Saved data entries
----

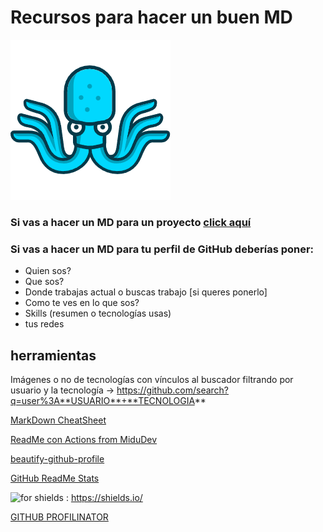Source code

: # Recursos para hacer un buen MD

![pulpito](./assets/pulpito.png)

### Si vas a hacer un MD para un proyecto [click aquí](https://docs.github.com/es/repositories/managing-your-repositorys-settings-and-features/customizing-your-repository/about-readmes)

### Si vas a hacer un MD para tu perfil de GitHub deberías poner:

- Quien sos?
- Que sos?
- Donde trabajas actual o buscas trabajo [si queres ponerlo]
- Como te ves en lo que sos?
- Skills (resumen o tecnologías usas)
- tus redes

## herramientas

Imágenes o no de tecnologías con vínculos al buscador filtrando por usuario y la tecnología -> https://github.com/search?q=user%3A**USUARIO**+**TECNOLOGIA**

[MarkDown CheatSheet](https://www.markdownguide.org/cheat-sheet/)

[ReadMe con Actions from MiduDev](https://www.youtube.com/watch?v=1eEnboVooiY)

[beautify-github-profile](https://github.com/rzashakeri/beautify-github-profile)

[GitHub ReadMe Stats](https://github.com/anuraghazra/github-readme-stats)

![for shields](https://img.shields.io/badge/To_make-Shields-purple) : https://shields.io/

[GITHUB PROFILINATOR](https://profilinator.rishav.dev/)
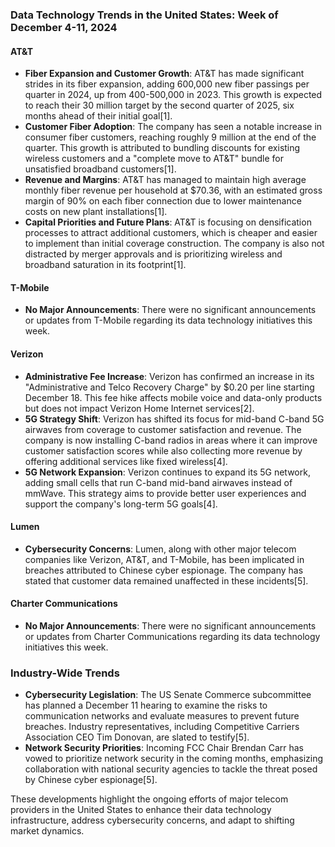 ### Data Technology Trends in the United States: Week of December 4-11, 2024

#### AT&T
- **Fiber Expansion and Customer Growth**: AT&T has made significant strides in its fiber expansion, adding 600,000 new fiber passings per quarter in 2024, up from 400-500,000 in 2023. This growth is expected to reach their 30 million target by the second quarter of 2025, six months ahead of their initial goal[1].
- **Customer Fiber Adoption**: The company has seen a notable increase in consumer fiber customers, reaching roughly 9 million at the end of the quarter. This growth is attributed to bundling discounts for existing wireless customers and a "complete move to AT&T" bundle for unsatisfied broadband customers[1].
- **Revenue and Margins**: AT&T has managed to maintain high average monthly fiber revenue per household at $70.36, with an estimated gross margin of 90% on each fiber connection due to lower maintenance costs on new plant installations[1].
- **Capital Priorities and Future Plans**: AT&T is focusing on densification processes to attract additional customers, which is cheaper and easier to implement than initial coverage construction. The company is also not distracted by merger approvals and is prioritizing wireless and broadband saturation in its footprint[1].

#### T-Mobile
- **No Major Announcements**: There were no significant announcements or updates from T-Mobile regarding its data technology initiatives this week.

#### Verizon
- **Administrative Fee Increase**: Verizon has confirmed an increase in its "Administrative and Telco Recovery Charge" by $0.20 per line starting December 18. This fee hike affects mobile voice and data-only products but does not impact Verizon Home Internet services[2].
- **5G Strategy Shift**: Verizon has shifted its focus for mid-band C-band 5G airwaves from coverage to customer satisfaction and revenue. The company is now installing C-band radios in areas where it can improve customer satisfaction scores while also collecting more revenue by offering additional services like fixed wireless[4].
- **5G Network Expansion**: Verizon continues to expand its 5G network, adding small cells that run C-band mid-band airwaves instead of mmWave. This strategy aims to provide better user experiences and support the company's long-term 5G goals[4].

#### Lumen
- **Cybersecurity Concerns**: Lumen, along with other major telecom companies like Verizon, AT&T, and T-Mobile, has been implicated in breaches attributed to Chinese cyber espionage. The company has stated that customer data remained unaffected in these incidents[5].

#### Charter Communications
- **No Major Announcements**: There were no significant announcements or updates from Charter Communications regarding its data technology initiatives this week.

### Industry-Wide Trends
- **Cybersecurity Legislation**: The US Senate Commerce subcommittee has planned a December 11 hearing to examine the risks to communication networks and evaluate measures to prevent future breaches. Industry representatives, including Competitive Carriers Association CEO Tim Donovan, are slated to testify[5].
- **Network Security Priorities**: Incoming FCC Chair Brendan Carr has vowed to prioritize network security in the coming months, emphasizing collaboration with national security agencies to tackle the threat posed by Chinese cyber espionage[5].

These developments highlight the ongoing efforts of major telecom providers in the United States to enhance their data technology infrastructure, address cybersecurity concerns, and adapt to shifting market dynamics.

----

PROBLEM TO SOLVE ▸ Find the word "announcements" in the data and copy out each line where it turns up.

SOLUTION TO THE PROBLEM ▸
- **No Major Announcements**: There were no significant announcements or updates from T-Mobile regarding its data technology initiatives this week.
- **No Major Announcements**: There were no significant announcements or updates from Charter Communications regarding its data technology initiatives this week.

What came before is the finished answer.